Examples: Linear Regression, Logistic Regression, CART, Naïve Bayes, KNN, Random Forests are examples of Supervised Learning Algorithms.

Unsupervised Learning

The purpose of the unsupervised algorithms is not to predict a result. It is rather used to find similarities and patterns in the data. It is often used as a step before using a supervised algorithm to “wash” and “categorize” the data. In other words, it makes sure that you only use data that is relevant for the algorithm.

Unsupervised learning splits in three types:

Association: Calculate the probability of a datapoint co-existing with another datapoint. A popular example is basket analysis: If a customer purchases a raincoat, he is 80% likely to also purchase an umbrella.

Clustering: Groups datapoints in clusters based on how similar they are.

Dimensionality Reduction: Reduces the number of variables in a dataset while ensuring that important information is still conveyed. Remove features that are not relevant for the selected purpose. These algorithms are great assistants in the Feature Engineering work.

Examples: Apriori, K-means and PCA.

Reinforcement Learning

In reinforcement learning, the algorithm is constantly fed with new information. It also takes the result of its own predictions into account when doing new predictions.

Examples: Traffic Light Control systems and agents in computer games.

Qlik + Machine Learning Series

With this article, we start a new series of posts that will cover some of the most popular Machine Learning algorithms, going from Linear / Logistical Regressions and Decision Trees to Deep Learning and Artificial Neural Networks.

Example: Using linear gradient descent

Task: Predict the amount of an insurance claim given the number of claims.

This chart contains data about a fictional car insurance company. It shows “total payment” by “number of claims”. Each dot represents a period in time like months or years.

Reference: Swedish Committee on Analysis of Risk Premium in Motor Insurance

Data Source: Auto Insurance in Sweden (download data here)

Data extract (first 10 rows):

X = Number of Insurance Claims
Y = Total Payment for all the insurance claims in thousands of Swedish Kronor

In this case, the insurance company wants to predict how much they will pay for the claims they received during the month. Let us assume that during the last period they received 36 claims in total. How much money should they reserve for those claims?

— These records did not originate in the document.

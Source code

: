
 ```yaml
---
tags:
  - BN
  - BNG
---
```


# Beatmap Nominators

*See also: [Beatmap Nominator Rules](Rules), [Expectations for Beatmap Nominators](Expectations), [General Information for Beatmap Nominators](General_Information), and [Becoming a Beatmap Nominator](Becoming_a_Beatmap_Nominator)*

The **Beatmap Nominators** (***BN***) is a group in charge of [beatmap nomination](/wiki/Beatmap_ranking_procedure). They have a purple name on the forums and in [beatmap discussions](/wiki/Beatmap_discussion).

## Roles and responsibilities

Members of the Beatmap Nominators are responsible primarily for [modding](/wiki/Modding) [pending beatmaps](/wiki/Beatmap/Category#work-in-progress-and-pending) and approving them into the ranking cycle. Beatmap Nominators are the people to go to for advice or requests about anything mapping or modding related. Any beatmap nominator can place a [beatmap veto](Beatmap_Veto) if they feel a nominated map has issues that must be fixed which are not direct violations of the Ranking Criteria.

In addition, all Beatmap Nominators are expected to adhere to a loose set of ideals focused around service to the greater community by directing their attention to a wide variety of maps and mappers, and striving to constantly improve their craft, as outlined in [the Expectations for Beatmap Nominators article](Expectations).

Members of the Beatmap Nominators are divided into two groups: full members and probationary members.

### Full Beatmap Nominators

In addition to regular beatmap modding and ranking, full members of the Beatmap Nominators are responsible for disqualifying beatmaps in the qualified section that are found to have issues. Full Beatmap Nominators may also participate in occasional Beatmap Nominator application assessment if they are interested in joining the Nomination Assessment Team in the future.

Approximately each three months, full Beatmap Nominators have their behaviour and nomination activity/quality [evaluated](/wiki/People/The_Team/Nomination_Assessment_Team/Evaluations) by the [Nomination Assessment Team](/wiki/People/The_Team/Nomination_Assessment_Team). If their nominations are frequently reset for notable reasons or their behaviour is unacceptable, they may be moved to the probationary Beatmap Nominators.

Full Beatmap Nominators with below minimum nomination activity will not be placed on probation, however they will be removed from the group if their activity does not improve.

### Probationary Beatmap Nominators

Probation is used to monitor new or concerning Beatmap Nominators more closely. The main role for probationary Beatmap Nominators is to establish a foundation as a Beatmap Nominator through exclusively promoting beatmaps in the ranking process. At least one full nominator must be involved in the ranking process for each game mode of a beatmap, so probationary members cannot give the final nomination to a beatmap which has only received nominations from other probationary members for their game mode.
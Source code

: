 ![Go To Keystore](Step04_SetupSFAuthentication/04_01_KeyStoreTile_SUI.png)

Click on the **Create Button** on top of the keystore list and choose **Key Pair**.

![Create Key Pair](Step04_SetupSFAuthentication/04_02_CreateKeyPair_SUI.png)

The goal for the linear gradient descent algorithm is to figure out the formula of a straight line that fits, in the best possible way, all the data points.

Manual prediction

Nothing is better than experimenting with data! Here is a Qlik Sense visualization where you can try to adjust the line by dragging the two sliding bars:

Adjust the values of [Slope start (θ0)] and [Slope angle (θ1)] and try to make a line that fits all dots. Then, with the help of your prediction line, answer the question: “How much money should the insurance company reserve for 36 claims?”

What is the right answer?

The red line in this chart is the result of a gradient descent algorithm. It came to the following conclusion:

Slope start (θ0) = 19.79
Slope angle (θ1) = 3.42

Perhaps you remember the equation for a straight line from school: y = kx + m.

Just replace it with this equation: “Payment Prediction” = “Slope start (θ0)” + “Slope angle (θ1)” * “Number of Claims”.

The answer would be: 19.79 + 3.42 * 36 ~ 142 SEK.

But, is that the correct answer? Well, in Machine Learning there is no “right answer”. These algorithms usually give you a “pretty ok” number! 😊 The more data it has to “train” on, the better it will predict. A key for making good predictions is to understand which algorithm to use and, of course, Linear Gradient Descent is not always the best choice!

A straight line will rarely fit your data perfectly, but it is much better than a wild guess. However, it is not a good idea to make a curve that matches all dots either (this is called Over Fitting and we will discuss it in another post).

If you are familiar with statistics, you can create a prediction line using simple linear regression. However, if the number of columns in your data increases, you will have to use a lot of “expensive mathematics” to build a prediction (works well, but requires a lot of computer power). This is where machine learning algorithms come handy. The gradient decent algorithm does not get more complex as the number of columns increases. It is a cheap and fast option for larger data sets!

Sample Script

Implementing a simple Gradient Descent Algorithm in Qlik Sense is not that difficult and there is no need to implement Python! In my next articles, I will explain this algorithm in detail, but here is a little sneak peak of what we will see, so stay tuned!

// LOAD TRAINING DATA
Training_table:
LOAD  
    num(num#(X,'',',')) as X,   
    num(num#(Y,'',',')) as Y
FROM [lib://AI_DATA/INSURANCE/data.txt]
(txt, codepage is 28591, embedded labels, delimiter is '\t', msq); 

// GRADIENT DESCENT FUNCTION
// DEFINE HOW MANY TIMES TO LOOP
Let iterations= 15000; 
// DEFINE LEARNING RATE
Let α = 0.001; 
// DEFINE START VALUES FOR ALL THETAS (WEIGHTS). 
Let θ0 = 0;Let θ1 = 0; 
// GET HOW MANY ROWS TRAINING DATA HAS.
Let m = NoOfRows('Training_table'); 

// START LOOP
For i = 1 to iterations     
// CREATE A SUMMARY TEMP TABLE    
temp:    
LOAD        
    Rangesum(($(θ0) + (X* $(θ1)) - Y),                    
    peek(deviation_0)) as deviation_0,         
    Rangesum(($(θ0) + (X * $(θ1)) - Y) * X,                    
    peek(deviation_X)) as deviation_X
    
Resident Training_table;     

// GET THE LAST ROW FROM THE temp TABLE     
// THAT HAS THE TOTAL SUM OF ALL ROWS    
Let deviation_0 = Peek('deviation_0',-1,'temp');    
Let deviation_X = Peek('deviation_X',-1,'temp');        

// DROP THE temp TABLE. NO LONGER NEEDED    
drop table temp;        

// CHANGE THE VALUE OF EACH θ TOWARDS A BETTER θ    
Let θ0 = θ0 - ( α * 1/m * deviation_0);    
Let θ1 = θ1 - ( α * 1/m * deviation_X);     

// REPEAT UNTIL ITERATIONS HAVE REACHED THE GIVEN MAX
next i;